# What Does MPG-E Mean? Electric Vehicle Lingo Explained

Electric vehicles and plug-in hybrid vehicles (PHEV) use the term MPG-e, but how does it relate to miles per gallon in regular cars? It is a similar term with a bit more complicated math.

As the world transitions away from gasoline-powered cars and into the world of electric vehicles, some of the terminology can be confusing. As electric vehicles and plug-in hybrid vehicles (PHEV) become more prevalent, the language is necessary to understand. So, what does MPG-e mean, and why is it important?

## What Is MPG-e?

MPG-e stands for miles per gallon equivalent. According to MotorTrend, the  U.S. Environmental Protection Agency (EPA) and National Highway Traffic Safety Administration (NHTSA) created MPG-e. In 2007, the Energy Independence and Security Act required that the window sticker on new cars, also known as the Monroney label, include alternative fuel vehicle information. These window stickers had to show a maximum range and mpg-e for vehicles that wouldn’t follow the usual MPG system.

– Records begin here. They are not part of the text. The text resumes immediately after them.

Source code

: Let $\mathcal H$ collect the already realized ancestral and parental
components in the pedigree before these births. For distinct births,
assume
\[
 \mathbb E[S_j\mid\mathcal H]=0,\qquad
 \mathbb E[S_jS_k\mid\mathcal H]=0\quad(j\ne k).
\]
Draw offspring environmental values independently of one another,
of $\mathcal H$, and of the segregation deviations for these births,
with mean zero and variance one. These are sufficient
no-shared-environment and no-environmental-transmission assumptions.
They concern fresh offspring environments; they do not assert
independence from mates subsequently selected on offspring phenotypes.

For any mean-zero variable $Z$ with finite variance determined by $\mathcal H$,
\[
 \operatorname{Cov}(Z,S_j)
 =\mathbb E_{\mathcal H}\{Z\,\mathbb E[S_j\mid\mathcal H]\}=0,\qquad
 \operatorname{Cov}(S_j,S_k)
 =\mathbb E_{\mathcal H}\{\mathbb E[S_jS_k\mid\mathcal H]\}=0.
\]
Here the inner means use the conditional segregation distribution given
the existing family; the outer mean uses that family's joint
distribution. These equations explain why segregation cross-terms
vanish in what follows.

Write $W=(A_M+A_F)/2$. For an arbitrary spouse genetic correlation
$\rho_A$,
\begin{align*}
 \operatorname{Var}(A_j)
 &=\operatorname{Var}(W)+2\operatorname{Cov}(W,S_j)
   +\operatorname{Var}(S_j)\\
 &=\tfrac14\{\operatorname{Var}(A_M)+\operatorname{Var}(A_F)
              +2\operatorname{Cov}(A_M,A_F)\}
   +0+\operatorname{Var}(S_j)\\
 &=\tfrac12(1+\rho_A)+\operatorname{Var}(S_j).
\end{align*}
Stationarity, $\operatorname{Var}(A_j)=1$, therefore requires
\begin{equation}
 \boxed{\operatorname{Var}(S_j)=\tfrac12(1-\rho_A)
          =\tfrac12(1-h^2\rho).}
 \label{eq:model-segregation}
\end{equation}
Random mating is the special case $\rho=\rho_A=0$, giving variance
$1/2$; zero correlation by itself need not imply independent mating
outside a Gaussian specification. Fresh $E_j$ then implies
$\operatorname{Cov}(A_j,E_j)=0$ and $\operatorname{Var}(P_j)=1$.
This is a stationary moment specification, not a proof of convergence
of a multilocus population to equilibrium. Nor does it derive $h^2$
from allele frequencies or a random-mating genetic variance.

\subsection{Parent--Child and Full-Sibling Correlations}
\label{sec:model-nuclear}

Before 2007, the electric vehicle efficiency was determined by how many kilowatt-hours (kWh) were used for every 100 miles driven. During this time, the government groups found that people in focus groups did not understand kilowatt-hours as a measurement for electric cars or how the EPA calculated efficiency.

Due to this, The EPA created MPG-e to make it easier for people to understand how far the car could go. Miles per gallon equivalent (MPG-e) is a means for people to compare how far an alternate fuel vehicle could go compared to gasoline-powered cars.

## How Is MPG-E Calculated?

According to the EPA and MotorTrend, “one gallon of gasoline contains 33.7 kWh of potential energy.” Let’s use the Tesla Model 3 to help explain this further. According to Tesla, the Model 3 Standard Range Plus RWD has a good efficiency rating. At 142 MPG-e combined, the Tesla Model 3 SR can go 142 miles with combined highway/city driving using 33.7 kWh of energy.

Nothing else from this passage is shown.